Liquid crystalline epoxy resins containing mesogenic groups were cured under controlled temperature conditions to suppress the molecular mobility and promote crosslinking while maintaining an ordered alignment structure. The resulting alignment of polymer network chains in the cured materials was thoroughly characterized using polarized optical microscopy (POM) and X-ray diffraction (XRD). By varying the curing temperature, significant changes were observed in the domain size of the aligned liquid crystalline phases. These phases were identified as either nematic or smectic liquid crystal structures, which were found to be retained and fixed within the polymer network.
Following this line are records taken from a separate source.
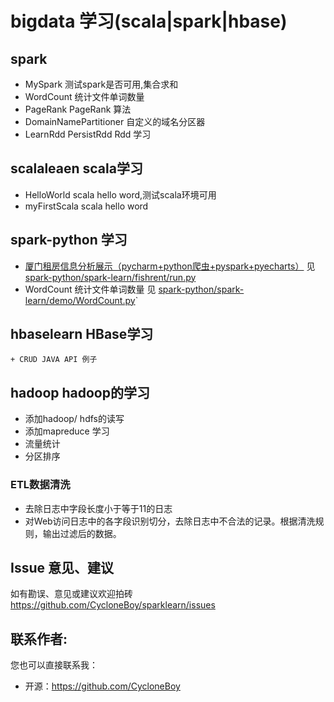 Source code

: # bigdata 学习(scala|spark|hbase)
## spark 
   + MySpark  测试spark是否可用,集合求和
   + WordCount 统计文件单词数量
   + PageRank  PageRank 算法
   + DomainNamePartitioner 自定义的域名分区器
   + LearnRdd PersistRdd Rdd 学习

## scalaleaen scala学习
   + HelloWorld  scala hello word,测试scala环境可用
   + myFirstScala scala hello word
   
## spark-python 学习
   + [厦门租房信息分析展示（pycharm+python爬虫+pyspark+pyecharts）](http://dblab.xmu.edu.cn/blog/2307/)
   见 [spark-python/spark-learn/fishrent/run.py](https://github.com/CycloneBoy/sparklearn/blob/master/spark-python/spark-learn/fishrent/run.py)
   + WordCount 统计文件单词数量 见 [spark-python/spark-learn/demo/WordCount.py](https://github.com/CycloneBoy/sparklearn/blob/master/spark-python/spark-learn/demo/WordCount.py)`
   
## hbaselearn HBase学习
    + CRUD JAVA API 例子
   
## hadoop hadoop的学习
+ 添加hadoop/ hdfs的读写
+ 添加mapreduce 学习
+ 流量统计
+ 分区排序

###  ETL数据清洗
+ 去除日志中字段长度小于等于11的日志
+ 对Web访问日志中的各字段识别切分，去除日志中不合法的记录。根据清洗规则，输出过滤后的数据。
  
   
## Issue 意见、建议

如有勘误、意见或建议欢迎拍砖 <https://github.com/CycloneBoy/sparklearn/issues>

## 联系作者:

您也可以直接联系我：

* 开源：https://github.com/CycloneBoy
The mechanical and thermal properties of the cured liquid crystalline epoxy thermosets were evaluated, and their relationship with the alignment structure of the network chains was discussed. In particular, fracture toughness was found to increase markedly with the enlargement of the liquid crystalline domains, indicating that the anisotropic order contributes to enhanced energy dissipation during the crack propagation.

Furthermore, the incorporation of cellulose nanofibers (CNFs) into the curing system led to an increased proportion of smectic liquid crystalline alignment. This enhancement is attributed to the hydroxyl groups present on the surface of the CNFs, which likely induced alignment of the liquid crystalline epoxy matrix through polar interactions.